Thank you for posting this script to the forums! I've implemented a cache when evaluating algebras in the mxRun() implementation. Now the pre-optimization portion (the "front-end") of mxRun() finishes in under 3 seconds on this test case.

Additionally, this script uncovered a bug in the interaction of square-brackets inside labels and using the matrix transpose operator. Here's a simple test case of this bug:

A <- mxMatrix('Full', 2, 2, values = c(1,2,3,4),
byrow = TRUE, name = 'A')
B <- mxAlgebra(A + A, name = 'B')
C <- mxMatrix('Full', 1, 2, labels = c('B[2,2]', 'B[2,1]'),
byrow = TRUE, name = 'C')
D <- mxAlgebra(t(C), name = 'D')
model <- mxModel('model', A, B, C, D)
mxRun(model)

The square-bracket/transpose bug will be corrected in OpenMx 1.2.1 (the fix has been committed to the source code repository).
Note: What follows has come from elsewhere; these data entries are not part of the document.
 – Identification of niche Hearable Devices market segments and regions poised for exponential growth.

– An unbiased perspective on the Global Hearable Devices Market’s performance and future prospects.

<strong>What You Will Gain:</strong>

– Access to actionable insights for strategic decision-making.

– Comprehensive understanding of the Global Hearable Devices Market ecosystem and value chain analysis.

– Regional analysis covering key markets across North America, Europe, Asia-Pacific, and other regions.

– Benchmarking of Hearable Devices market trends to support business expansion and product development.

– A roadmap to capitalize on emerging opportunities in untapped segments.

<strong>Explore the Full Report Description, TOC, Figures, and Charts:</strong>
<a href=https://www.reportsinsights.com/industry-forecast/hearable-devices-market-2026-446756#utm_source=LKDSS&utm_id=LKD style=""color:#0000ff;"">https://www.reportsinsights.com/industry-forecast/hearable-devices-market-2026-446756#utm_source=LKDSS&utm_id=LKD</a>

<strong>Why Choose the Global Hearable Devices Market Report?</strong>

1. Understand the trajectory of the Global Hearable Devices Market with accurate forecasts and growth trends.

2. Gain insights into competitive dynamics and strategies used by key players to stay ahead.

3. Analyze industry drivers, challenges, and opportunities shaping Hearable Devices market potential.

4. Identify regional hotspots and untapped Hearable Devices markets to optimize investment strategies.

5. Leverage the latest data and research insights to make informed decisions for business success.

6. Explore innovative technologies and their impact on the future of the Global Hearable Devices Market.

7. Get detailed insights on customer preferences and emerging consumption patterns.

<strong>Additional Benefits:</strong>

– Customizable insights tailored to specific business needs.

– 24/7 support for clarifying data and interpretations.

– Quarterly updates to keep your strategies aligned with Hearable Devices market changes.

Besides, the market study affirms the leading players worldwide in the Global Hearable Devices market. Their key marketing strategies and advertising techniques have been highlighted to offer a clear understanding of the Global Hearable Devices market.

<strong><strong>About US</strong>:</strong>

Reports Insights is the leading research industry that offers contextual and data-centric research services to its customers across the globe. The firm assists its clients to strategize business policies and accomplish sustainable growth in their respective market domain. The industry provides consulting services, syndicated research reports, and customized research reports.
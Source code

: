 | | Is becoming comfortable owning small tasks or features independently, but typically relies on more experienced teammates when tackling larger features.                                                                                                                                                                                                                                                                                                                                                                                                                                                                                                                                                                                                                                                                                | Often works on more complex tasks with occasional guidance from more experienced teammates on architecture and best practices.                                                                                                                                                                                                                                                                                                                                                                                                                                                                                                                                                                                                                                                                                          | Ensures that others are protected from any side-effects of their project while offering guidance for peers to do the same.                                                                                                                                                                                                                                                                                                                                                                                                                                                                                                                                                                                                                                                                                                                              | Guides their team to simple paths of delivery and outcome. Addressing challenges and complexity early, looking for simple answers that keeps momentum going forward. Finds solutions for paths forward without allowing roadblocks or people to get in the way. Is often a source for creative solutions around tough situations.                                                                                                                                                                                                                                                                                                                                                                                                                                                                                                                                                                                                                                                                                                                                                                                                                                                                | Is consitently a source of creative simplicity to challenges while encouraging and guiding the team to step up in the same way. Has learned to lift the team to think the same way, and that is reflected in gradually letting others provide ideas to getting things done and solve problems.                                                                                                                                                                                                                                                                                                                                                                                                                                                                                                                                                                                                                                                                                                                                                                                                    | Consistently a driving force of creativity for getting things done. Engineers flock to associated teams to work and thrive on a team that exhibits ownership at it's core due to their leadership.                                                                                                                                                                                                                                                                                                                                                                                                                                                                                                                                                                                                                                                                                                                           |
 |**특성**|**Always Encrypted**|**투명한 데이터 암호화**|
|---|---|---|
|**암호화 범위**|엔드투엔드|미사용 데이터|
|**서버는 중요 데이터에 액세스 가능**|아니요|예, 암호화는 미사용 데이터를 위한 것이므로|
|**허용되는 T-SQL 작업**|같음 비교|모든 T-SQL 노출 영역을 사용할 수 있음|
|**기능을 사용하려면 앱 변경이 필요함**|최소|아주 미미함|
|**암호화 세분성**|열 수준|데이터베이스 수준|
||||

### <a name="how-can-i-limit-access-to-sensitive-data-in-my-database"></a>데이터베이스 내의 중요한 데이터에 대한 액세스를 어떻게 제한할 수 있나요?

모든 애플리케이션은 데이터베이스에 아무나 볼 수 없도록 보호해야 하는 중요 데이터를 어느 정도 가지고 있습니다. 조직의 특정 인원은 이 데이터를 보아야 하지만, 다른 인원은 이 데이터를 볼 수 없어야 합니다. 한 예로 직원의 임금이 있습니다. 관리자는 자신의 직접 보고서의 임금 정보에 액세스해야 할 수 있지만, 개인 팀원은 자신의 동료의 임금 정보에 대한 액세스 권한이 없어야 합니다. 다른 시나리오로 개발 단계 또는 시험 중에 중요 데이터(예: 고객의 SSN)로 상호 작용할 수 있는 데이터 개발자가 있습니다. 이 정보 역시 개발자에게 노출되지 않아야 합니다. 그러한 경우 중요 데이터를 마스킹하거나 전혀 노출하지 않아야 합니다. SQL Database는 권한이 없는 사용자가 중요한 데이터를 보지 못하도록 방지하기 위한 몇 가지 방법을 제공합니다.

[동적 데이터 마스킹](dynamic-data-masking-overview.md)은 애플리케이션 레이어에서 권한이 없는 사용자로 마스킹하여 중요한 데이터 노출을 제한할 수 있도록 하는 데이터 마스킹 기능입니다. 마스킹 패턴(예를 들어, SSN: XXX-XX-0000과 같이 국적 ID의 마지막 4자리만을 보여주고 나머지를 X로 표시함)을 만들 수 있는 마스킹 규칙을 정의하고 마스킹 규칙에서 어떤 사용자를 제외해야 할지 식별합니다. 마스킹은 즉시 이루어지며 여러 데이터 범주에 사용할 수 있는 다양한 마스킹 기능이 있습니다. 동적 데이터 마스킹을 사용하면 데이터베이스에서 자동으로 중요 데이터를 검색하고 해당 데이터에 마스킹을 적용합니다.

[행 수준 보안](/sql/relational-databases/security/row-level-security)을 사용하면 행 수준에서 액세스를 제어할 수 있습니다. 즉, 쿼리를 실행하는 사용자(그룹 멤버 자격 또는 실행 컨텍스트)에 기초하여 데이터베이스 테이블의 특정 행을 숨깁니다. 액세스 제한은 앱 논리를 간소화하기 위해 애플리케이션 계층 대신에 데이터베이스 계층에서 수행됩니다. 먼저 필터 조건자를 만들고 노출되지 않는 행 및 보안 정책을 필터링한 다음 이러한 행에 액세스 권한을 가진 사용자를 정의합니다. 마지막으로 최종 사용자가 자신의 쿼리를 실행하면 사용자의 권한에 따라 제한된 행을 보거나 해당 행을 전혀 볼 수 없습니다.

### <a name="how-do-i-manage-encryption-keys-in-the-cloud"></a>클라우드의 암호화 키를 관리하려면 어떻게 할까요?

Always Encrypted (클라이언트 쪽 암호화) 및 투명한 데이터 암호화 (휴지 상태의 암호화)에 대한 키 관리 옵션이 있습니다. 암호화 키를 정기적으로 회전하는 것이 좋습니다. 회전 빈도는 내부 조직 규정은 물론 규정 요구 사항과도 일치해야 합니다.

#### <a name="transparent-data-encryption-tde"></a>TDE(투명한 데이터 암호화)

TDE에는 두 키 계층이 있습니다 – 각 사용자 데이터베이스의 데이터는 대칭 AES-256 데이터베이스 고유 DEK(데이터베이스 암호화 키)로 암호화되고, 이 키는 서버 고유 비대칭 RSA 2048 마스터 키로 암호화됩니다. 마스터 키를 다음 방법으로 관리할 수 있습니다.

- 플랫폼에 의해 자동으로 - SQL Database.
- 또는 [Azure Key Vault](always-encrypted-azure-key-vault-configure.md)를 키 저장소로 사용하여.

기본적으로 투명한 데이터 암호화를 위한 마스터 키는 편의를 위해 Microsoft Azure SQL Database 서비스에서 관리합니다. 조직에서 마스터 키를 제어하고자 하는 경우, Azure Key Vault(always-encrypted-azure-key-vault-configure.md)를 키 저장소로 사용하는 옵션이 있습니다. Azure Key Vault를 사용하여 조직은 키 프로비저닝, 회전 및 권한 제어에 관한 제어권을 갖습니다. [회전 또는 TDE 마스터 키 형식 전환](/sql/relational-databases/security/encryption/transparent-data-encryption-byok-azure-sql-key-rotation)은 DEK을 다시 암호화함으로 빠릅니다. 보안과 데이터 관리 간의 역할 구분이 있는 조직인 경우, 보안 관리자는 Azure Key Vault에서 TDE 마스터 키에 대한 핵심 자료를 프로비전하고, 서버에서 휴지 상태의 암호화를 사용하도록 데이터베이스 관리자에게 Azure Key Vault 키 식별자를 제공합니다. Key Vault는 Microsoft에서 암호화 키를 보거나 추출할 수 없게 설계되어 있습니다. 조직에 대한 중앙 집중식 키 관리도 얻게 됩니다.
The cache for evaluating algebras will not be released until the OpenMx 1.3 series. We should be creating a binary pre-release of the 1.3 series soon. Another option in the meantime is to build OpenMx from source.

Offline
Joined: 02/29/2012 - 07:26
Thank you so much for

Thank you so much for implementing this! And in such prompt fashion as well!

Best regards,

Anne